The gel is prepared in accordance with Example 1, and the augmentation medium is prepared in accordance with Example 2. The patient is then appropriately anesthetized and a hole (greater in diameter than an 18 gauge needle) is then drilled with an entry point in the soft cancellous part of the greater trochanter into the neck, head and trochanteric region of the femur. An 18 gauge needle 3.5 inches long is connected to the syringe containing the augmentation media using the Luer lock connection. The augmentation media is then injected through the hole in the bone. Sufficient material is injected to serve as a scaffold for bone growth between the particles creating osseous formation and strengthening of the trochanter and the femoral head of the femur and thus reducing the risk of fracture.

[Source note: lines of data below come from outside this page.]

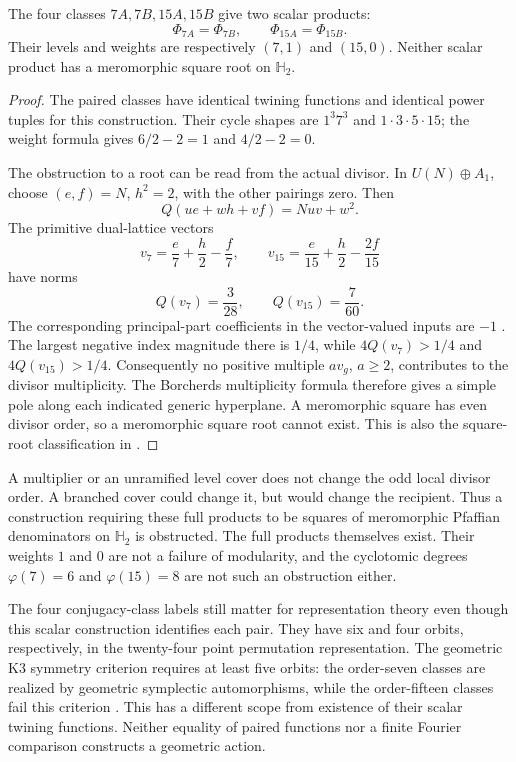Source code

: \begin{theorem}
\label{conj:order-seven-fifteen-twined-denominators}
The four classes \(7A,7B,15A,15B\) give two scalar products:
\[
 \Phi_{7A}=\Phi_{7B},\qquad \Phi_{15A}=\Phi_{15B}.
\]
Their levels and weights are respectively \((7,1)\) and
\((15,0)\). Neither scalar product has a meromorphic square root
on \(\mathbb H_2\).
\end{theorem}
\begin{proof}
The paired classes have identical twining functions and identical
power tuples for this construction. Their cycle shapes are
\(1^3 7^3\) and \(1\cdot3\cdot5\cdot15\); the weight formula
gives \(6/2-2=1\) and \(4/2-2=0\).

The obstruction to a root can be read from the actual divisor.
In \(U(N)\oplus A_1\), choose \((e,f)=N\), \(h^2=2\),
with the other pairings zero. Then
\[
 Q(ue+wh+vf)=Nuv+w^2.
\]
The primitive dual-lattice vectors
\[
 v_7=\frac e7+\frac h2-\frac f7,
 \qquad
 v_{15}=\frac e{15}+\frac h2-\frac{2f}{15}
\]
have norms
\[
 Q(v_7)=\frac3{28},\qquad Q(v_{15})=\frac7{60}.
\]
The corresponding principal-part coefficients in the vector-valued
inputs are \(-1\) \cite[Appendix~A]{WangWilliamsMathieu}.
The largest negative index magnitude there is \(1/4\), while
\(4Q(v_7)>1/4\) and \(4Q(v_{15})>1/4\). Consequently no
positive multiple \(a v_g\), \(a\ge2\), contributes to the
divisor multiplicity. The Borcherds multiplicity formula therefore
gives a simple pole along each indicated generic hyperplane.
A meromorphic square has even divisor order, so a meromorphic
square root cannot exist. This is also the square-root
classification in \cite[Theorem~1.3(2)]{WangWilliamsMathieu}.
\end{proof}

\begin{remark}
\label{rem:order-seven-fifteen-cross-checks}
A multiplier or an unramified level cover does not change the odd
local divisor order. A branched cover could change it, but would
change the recipient. Thus a construction requiring these full
products to be squares of meromorphic Pfaffian denominators on
\(\mathbb H_2\) is obstructed. The full products themselves
exist. Their weights \(1\) and \(0\) are not a failure of
modularity, and the cyclotomic degrees \(\varphi(7)=6\) and
\(\varphi(15)=8\) are not such an obstruction either.
\end{remark}

The four conjugacy-class labels still matter for representation
theory even though this scalar construction identifies each pair.
They have six and four orbits, respectively, in the twenty-four
point permutation representation. The geometric K3 symmetry
criterion requires at least five orbits: the order-seven classes
are realized by geometric symplectic automorphisms, while the
order-fifteen classes fail this criterion
\cite[\S2.1]{GaberdielVolpatoOrbifoldK3}. This has a different
scope from existence of their scalar twining functions.
Neither equality of paired functions nor a finite
Fourier comparison constructs a geometric action.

Although the present invention has been described in connection with preferred embodiments thereof, many other variations and modifications and other uses will become apparent to those skilled in the art without departing from the scope of the invention. It is preferred, therefore, that the present invention not be limited by the specific disclosure herein, but only by the appended claims.